Exercise aim
Find the lines in the records below that contain "SLES", and report each of them.

Provided records
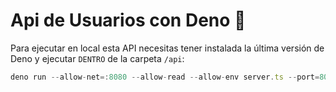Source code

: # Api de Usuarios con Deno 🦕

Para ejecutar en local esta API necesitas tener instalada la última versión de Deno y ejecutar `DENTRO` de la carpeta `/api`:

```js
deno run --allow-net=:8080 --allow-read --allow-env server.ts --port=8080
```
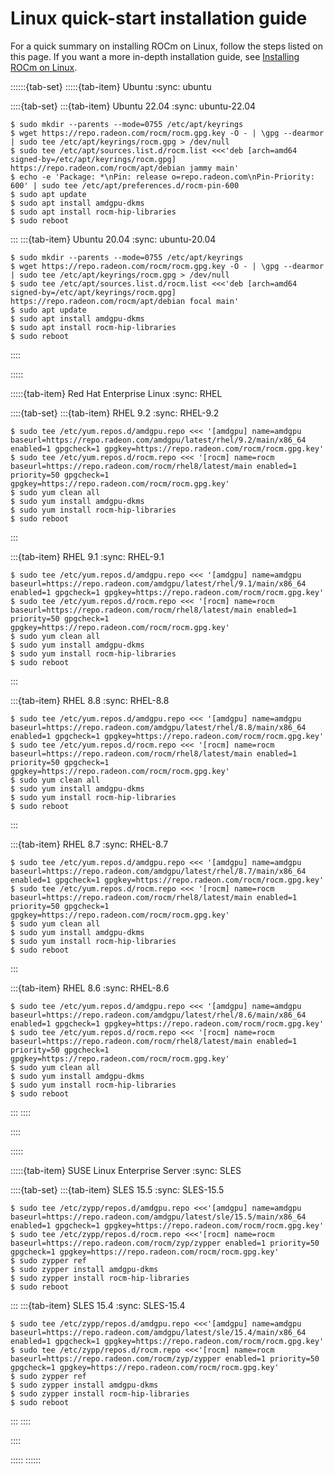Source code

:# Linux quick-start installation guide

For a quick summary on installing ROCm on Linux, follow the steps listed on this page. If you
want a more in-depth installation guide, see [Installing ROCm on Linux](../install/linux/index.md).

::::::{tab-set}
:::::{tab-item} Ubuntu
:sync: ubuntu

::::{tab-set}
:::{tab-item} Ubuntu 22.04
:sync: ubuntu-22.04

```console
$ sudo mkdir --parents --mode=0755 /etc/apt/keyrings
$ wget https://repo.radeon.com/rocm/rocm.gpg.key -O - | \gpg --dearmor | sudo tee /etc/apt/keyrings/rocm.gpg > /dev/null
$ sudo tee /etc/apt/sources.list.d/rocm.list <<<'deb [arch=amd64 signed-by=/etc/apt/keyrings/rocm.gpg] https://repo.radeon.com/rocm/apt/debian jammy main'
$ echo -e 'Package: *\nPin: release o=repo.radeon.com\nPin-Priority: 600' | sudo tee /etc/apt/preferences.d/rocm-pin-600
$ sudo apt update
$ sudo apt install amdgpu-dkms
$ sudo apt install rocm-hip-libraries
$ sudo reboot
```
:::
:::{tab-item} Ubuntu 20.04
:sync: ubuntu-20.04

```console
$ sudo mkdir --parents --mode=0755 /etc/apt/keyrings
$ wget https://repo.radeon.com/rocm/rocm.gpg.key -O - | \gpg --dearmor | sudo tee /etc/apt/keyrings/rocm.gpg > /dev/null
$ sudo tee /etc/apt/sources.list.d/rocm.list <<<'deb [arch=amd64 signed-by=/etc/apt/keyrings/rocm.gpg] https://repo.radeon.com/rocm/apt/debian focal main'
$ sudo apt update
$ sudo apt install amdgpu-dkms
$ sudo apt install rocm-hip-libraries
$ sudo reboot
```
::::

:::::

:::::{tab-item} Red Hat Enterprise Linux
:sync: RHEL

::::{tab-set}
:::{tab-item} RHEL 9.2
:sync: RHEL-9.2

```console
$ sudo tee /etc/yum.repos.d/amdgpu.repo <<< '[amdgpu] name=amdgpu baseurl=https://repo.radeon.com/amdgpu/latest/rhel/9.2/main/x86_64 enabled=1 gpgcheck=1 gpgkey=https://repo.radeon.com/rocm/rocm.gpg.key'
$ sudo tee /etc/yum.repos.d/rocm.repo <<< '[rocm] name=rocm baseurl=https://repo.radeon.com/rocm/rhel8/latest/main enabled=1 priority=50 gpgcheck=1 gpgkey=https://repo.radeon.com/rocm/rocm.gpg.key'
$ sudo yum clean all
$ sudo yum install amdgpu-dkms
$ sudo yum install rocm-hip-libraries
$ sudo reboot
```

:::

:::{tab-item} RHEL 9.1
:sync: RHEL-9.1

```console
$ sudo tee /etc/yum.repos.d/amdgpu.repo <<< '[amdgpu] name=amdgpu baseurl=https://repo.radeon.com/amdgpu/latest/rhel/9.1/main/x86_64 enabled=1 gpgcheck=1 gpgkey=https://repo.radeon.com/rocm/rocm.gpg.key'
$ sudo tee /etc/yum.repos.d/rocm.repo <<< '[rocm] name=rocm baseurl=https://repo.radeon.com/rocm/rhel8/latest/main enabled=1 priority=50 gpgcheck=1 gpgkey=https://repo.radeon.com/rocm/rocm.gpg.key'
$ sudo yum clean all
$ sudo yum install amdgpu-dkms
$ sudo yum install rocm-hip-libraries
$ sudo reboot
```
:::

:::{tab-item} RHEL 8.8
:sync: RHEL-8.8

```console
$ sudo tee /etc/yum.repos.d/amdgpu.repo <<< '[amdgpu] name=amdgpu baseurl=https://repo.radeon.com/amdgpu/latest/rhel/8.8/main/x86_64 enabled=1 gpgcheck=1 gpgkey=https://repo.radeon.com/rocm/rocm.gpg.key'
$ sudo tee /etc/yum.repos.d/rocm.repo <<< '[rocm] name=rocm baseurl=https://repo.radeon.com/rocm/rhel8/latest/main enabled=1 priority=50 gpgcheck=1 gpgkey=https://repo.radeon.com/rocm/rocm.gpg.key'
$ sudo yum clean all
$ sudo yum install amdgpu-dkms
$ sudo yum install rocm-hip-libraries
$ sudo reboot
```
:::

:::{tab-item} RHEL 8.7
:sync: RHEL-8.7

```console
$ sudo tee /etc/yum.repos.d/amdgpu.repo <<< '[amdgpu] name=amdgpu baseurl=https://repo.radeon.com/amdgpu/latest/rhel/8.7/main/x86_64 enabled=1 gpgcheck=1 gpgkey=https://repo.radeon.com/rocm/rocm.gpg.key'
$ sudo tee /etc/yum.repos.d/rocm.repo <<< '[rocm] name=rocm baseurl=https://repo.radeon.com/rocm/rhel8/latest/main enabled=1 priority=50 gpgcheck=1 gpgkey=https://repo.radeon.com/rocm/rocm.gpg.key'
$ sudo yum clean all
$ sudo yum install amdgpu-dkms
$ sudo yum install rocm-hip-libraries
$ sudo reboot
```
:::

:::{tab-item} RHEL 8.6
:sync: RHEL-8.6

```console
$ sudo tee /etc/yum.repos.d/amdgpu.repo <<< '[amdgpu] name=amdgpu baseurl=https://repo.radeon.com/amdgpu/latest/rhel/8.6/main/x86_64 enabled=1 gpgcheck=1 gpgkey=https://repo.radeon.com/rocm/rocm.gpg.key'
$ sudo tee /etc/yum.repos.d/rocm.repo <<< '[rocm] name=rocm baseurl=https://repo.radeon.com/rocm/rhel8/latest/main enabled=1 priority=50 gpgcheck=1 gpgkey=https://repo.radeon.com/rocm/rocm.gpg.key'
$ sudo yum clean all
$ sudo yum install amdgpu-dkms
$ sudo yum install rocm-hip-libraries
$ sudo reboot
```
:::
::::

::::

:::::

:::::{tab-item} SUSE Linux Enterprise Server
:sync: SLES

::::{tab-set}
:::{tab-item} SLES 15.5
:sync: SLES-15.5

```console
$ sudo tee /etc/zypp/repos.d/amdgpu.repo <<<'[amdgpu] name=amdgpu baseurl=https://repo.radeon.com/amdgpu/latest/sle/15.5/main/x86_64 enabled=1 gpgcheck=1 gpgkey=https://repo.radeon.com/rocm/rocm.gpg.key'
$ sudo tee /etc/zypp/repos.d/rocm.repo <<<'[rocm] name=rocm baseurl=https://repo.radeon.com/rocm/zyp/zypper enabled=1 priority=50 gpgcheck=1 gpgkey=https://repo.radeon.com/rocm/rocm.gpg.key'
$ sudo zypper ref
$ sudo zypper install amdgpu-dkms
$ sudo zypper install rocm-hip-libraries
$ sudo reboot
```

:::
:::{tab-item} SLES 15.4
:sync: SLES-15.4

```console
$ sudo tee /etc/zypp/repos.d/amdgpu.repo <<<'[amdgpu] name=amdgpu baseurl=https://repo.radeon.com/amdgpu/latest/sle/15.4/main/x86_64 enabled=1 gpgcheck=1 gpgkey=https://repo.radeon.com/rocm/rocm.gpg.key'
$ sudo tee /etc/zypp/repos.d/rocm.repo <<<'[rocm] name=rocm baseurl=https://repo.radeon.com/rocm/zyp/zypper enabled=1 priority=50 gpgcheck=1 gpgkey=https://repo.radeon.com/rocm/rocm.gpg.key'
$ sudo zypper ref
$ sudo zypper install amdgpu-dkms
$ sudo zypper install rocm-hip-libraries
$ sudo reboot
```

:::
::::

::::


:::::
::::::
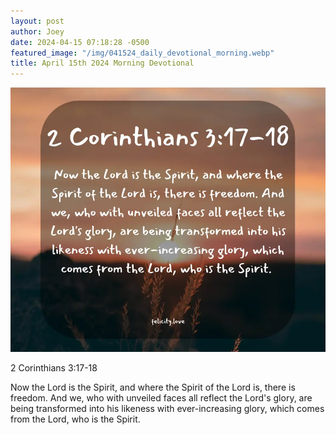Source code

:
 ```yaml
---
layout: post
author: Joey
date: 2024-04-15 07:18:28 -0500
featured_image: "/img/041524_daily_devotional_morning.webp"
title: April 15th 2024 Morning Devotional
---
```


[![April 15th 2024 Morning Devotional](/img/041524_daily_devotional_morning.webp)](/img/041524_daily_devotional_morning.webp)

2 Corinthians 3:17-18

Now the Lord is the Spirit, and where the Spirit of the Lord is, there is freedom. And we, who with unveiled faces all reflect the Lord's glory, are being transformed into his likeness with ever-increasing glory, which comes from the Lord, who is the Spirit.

--

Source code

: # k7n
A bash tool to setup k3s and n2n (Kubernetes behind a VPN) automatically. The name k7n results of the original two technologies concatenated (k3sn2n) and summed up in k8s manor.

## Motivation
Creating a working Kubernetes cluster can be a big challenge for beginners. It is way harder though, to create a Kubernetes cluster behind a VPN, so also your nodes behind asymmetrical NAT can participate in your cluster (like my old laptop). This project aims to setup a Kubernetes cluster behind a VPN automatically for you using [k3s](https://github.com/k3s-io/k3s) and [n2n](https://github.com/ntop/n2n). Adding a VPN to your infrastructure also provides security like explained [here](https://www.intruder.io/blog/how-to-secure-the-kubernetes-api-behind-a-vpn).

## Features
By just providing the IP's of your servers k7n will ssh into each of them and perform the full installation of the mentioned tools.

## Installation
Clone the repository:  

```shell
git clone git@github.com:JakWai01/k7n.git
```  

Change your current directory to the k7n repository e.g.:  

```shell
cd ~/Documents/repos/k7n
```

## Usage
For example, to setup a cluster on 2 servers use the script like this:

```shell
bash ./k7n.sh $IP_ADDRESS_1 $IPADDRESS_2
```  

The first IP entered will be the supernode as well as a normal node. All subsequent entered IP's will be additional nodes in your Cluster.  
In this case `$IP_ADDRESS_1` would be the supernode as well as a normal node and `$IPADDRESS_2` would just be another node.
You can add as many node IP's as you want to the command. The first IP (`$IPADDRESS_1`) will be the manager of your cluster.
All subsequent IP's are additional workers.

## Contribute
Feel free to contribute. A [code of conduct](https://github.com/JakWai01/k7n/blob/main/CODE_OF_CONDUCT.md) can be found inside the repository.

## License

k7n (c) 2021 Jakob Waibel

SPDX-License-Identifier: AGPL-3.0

--

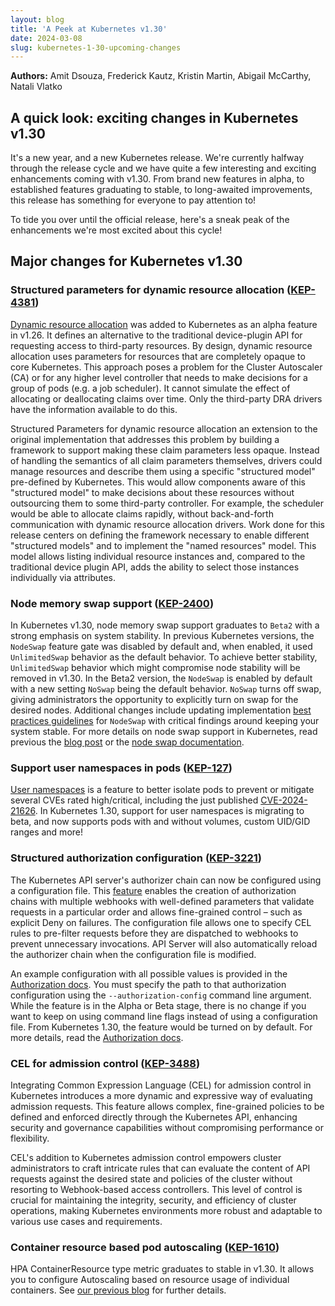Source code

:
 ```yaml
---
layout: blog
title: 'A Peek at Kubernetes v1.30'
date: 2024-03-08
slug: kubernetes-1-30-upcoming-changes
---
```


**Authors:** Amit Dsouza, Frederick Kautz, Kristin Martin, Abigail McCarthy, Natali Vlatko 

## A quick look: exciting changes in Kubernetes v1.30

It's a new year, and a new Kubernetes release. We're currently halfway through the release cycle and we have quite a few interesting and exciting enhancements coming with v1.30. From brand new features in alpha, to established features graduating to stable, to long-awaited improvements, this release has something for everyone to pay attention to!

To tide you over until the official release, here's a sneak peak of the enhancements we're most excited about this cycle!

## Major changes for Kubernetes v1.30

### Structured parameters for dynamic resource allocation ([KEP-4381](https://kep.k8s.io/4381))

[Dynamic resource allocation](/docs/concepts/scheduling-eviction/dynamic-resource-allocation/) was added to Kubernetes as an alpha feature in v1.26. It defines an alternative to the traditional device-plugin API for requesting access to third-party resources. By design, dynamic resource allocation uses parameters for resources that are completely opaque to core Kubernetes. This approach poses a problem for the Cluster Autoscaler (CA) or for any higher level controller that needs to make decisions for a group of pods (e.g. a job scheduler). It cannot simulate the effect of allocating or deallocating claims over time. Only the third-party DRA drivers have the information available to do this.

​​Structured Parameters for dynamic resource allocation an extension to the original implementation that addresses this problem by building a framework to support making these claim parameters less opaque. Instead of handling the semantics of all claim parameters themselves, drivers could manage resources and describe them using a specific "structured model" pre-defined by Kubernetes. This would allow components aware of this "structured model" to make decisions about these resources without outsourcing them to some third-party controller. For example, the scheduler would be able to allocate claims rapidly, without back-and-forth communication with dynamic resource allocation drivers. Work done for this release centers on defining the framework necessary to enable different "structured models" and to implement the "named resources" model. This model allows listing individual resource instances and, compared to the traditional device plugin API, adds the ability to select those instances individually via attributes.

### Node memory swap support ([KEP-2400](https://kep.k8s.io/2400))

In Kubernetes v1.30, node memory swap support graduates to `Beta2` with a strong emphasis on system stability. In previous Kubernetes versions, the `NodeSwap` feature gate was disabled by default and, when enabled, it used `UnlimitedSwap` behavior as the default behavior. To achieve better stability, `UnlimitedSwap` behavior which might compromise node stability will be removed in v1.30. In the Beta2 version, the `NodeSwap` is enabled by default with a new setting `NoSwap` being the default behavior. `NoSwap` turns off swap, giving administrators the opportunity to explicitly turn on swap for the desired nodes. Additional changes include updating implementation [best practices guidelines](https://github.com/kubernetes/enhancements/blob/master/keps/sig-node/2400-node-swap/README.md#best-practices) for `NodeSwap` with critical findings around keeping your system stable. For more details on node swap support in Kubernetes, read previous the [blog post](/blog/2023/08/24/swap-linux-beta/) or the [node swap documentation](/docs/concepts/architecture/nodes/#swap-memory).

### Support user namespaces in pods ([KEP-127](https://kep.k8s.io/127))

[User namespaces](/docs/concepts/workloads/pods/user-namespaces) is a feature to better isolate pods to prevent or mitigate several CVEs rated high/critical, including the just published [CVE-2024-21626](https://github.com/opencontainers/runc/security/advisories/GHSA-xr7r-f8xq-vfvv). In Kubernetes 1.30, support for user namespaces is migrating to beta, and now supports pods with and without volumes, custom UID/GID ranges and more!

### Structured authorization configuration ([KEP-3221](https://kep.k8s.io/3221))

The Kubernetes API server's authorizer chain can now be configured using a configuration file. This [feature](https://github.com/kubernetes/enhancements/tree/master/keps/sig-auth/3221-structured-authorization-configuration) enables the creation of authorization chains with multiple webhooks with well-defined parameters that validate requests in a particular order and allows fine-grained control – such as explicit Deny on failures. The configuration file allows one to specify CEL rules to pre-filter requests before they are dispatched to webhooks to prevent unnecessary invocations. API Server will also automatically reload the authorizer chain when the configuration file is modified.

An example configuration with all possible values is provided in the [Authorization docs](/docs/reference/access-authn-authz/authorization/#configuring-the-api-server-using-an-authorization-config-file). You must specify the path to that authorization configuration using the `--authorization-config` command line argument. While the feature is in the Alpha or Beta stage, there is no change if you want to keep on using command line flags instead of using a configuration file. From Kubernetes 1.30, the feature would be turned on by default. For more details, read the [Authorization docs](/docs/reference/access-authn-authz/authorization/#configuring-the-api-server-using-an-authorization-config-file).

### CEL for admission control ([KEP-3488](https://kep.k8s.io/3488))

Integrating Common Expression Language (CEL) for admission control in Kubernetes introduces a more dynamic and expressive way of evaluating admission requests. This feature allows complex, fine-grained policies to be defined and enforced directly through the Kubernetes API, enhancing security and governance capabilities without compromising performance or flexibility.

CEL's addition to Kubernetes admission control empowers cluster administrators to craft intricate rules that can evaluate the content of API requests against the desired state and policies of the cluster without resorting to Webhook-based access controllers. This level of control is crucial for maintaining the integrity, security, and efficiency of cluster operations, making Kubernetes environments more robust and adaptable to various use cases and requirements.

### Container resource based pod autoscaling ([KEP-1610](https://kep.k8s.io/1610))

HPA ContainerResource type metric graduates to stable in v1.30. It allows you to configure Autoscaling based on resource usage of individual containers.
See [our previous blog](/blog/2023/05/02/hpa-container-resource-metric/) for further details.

Written answer
:sync: SLES
:::{tab-item} SLES 15.5
:sync: SLES-15.5
:::{tab-item} SLES 15.4
:sync: SLES-15.4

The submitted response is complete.